Isabel Wilkerson hat ein gefeiertes Sachbuch über strukturelle Ungleichheit in den USA geschrieben. Darin vergleicht sie die US-amerikanische Gesellschaft mit dem indischen Kastensystem.

»Die Trennung der Kinder in den öffentlichen Schulen von Boston aufgrund ihrer Hautfarbe oder Ethnie liegt in der Natur der Kaste.« Diese kritische Bemerkung stammt von dem US-amerikanischen Politiker Charles Sumner, einem einflussreichen Gegner der Sklaverei. Sie findet sich in der vielbeachteten Studie »Kaste: Die Ursprünge unseres Unbehagens« (Originaltitel: Caste: The Origins of Our Discontents) der US-amerikanischen Autorin Isabel Wilkerson, die darin den Versuch unternimmt, den Begriff der Kaste als analytische Kategorie für die Gegenwart brauchbar zu machen. Die USA als ein Kastensystem zu beschreiben, wirkt zunächst befremdlich. Eine solche Werthierarchie, in die Menschen eingeteilt werden, kannte der europäische Feudalismus, in Indien ist das Kastensystem bis heute wirksam – aber in den USA?

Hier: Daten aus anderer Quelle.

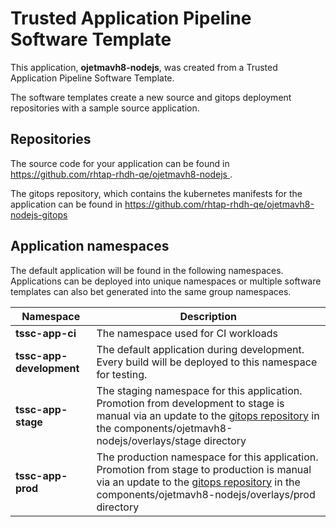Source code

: # Trusted Application Pipeline Software Template

This application, **ojetmavh8-nodejs**, was created from a Trusted Application Pipeline Software Template.

The software templates create a new source and gitops deployment repositories with a sample source application. 

## Repositories

The source code for your application can be found in [https://github.com/rhtap-rhdh-qe/ojetmavh8-nodejs ](https://github.com/rhtap-rhdh-qe/ojetmavh8-nodejs ).
 
The gitops repository, which contains the kubernetes manifests for the application can be found in 
[https://github.com/rhtap-rhdh-qe/ojetmavh8-nodejs-gitops ](https://github.com/rhtap-rhdh-qe/ojetmavh8-nodejs-gitops ) 

## Application namespaces 

The default application will be found in the following namespaces. Applications can be deployed into unique namespaces or multiple software templates can also bet generated into the same group namespaces.  

|  Namespace   |  Description   |  
| -------- | -------- |
| **tssc-app-ci** | The namespace used for CI workloads |
| **tssc-app-development** | The default application during development. Every build will be deployed to this namespace for testing. |
| **tssc-app-stage** | The staging namespace for this application. Promotion from development to stage is manual via an update to the [gitops repository](https://github.com/rhtap-rhdh-qe/ojetmavh8-nodejs-gitops ) in the components/ojetmavh8-nodejs/overlays/stage directory |
| **tssc-app-prod** | The production namespace for this application. Promotion from stage to production is manual via an update to the [gitops repository](https://github.com/rhtap-rhdh-qe/ojetmavh8-nodejs-gitops ) in the components/ojetmavh8-nodejs/overlays/prod directory |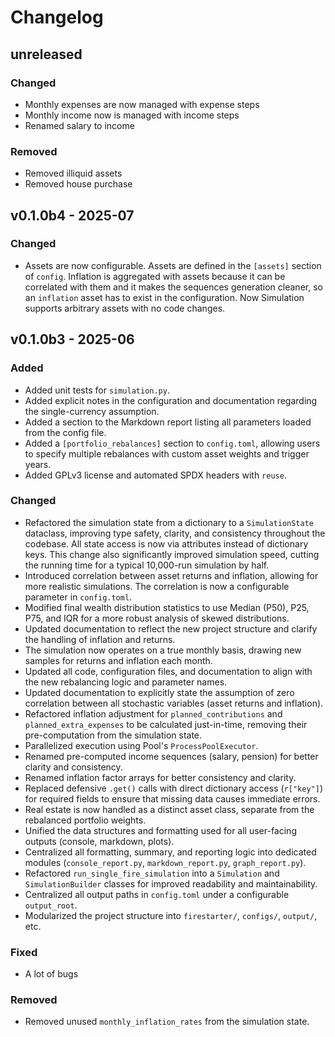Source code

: # Changelog

## unreleased

### Changed

- Monthly expenses are now managed with expense steps
- Monthly income now is managed with income steps
- Renamed salary to income

### Removed

- Removed illiquid assets
- Removed house purchase

## v0.1.0b4 - 2025-07

### Changed

- Assets are now configurable. Assets are defined in the `[assets]` section of `config`.
  Inflation is aggregated with assets because it can be correlated with them and it
  makes the sequences generation cleaner, so an `inflation` asset has to exist in the configuration.
  Now Simulation supports arbitrary assets with no code changes.

## v0.1.0b3 - 2025-06

### Added

- Added unit tests for `simulation.py`.
- Added explicit notes in the configuration and documentation regarding the single-currency
  assumption.
- Added a section to the Markdown report listing all parameters loaded from the config file.
- Added a `[portfolio_rebalances]` section to `config.toml`, allowing users to specify multiple
  rebalances with custom asset weights and trigger years.
- Added GPLv3 license and automated SPDX headers with `reuse`.

### Changed

- Refactored the simulation state from a dictionary to a `SimulationState` dataclass, improving type
  safety, clarity, and consistency throughout the codebase. All state access is now via attributes
  instead of dictionary keys. This change also significantly improved simulation speed, cutting the
  running time for a typical 10,000-run simulation by half.
- Introduced correlation between asset returns and inflation, allowing for more realistic
  simulations. The correlation is now a configurable parameter in `config.toml`.
- Modified final wealth distribution statistics to use Median (P50), P25, P75, and IQR for a more
  robust analysis of skewed distributions.
- Updated documentation to reflect the new project structure and clarify the handling of inflation
  and returns.
- The simulation now operates on a true monthly basis, drawing new samples for returns and inflation
  each month.
- Updated all code, configuration files, and documentation to align with the new rebalancing logic
  and parameter names.
- Updated documentation to explicitly state the assumption of zero correlation between all
  stochastic variables (asset returns and inflation).
- Refactored inflation adjustment for `planned_contributions` and `planned_extra_expenses` to be
  calculated just-in-time, removing their pre-computation from the simulation state.
- Parallelized execution using Pool's `ProcessPoolExecutor`.
- Renamed pre-computed income sequences (salary, pension) for better clarity and consistency.
- Renamed inflation factor arrays for better consistency and clarity.
- Replaced defensive `.get()` calls with direct dictionary access (`r["key"]`) for required fields
  to ensure that missing data causes immediate errors.
- Real estate is now handled as a distinct asset class, separate from the rebalanced portfolio
  weights.
- Unified the data structures and formatting used for all user-facing outputs (console, markdown,
  plots).
- Centralized all formatting, summary, and reporting logic into dedicated modules
  (`console_report.py`, `markdown_report.py`, `graph_report.py`).
- Refactored `run_single_fire_simulation` into a `Simulation` and `SimulationBuilder` classes for
  improved readability and maintainability.
- Centralized all output paths in `config.toml` under a configurable `output_root`.
- Modularized the project structure into `firestarter/`, `configs/`, `output/`, etc.

### Fixed

- A lot of bugs

### Removed

- Removed unused `monthly_inflation_rates` from the simulation state.
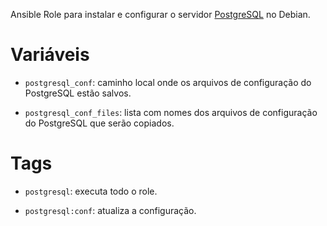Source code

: Ansible Role para instalar e configurar o servidor
[PostgreSQL](http://www.postgresql.org) no Debian.

# Variáveis

- `postgresql_conf`: caminho local onde os arquivos de configuração do
  PostgreSQL estão salvos.

- `postgresql_conf_files`: lista com nomes dos arquivos de configuração
  do PostgreSQL que serão copiados.

# Tags

- `postgresql`: executa todo o role.

- `postgresql:conf`: atualiza a configuração.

Ein Kastensystem ist eine festgefügte gesellschaftliche Rangordnung, in die Menschen aufgrund ihrer Herkunft und/oder anderer Merkmale eingeordnet werden. Sozialer Aufstieg ist in dieser starren Hierarchie schwer möglich, weil von den Ranghöchsten ungewollt. »In unserem Alltag«, schreibt Wilkerson, »ist Kaste die wortlose Platzanweiserin in einem dunklen Theatersaal, die uns mit der Taschenlampe (…) zu den uns zugewiesenen Plätzen für die Aufführung bringt.«

Die Autorin verpackt ihre Analyse in eine lebendige Sprache, was das Buch sehr gut lesbar macht, manchmal aber etwas zu illustrativ ausfällt, etwa wenn die Einleitungen der verschiedenen Kapitel deutlich ins Literarische tendieren. Aber die Autorin überzeugt mit ihrem originellen Zugang und erreichte in den USA zudem ein Publikum, das für akademische Erörterungen eher nicht zugänglich ist. Ihre Untersuchung ergänzt sie durch die Schilderung eigener Erfahrungen als schwarze Frau, was das Buch so anschaulich macht. Vor allem in ihren Bezügen auf den Nationalsozialismus aber hätte die Pulitzer-Preisträgerin, die lange ein Regionalbüro der New York Times leitete, mehr Sorgfalt walten lassen sollen; die Vergleiche, die sie zwischen dem Kastensystem und dem eliminatorischen Rassen- und Judenhass der Nazi zieht, sind grob verzerrt und entsprechen keinen wissenschaftlichen Standards.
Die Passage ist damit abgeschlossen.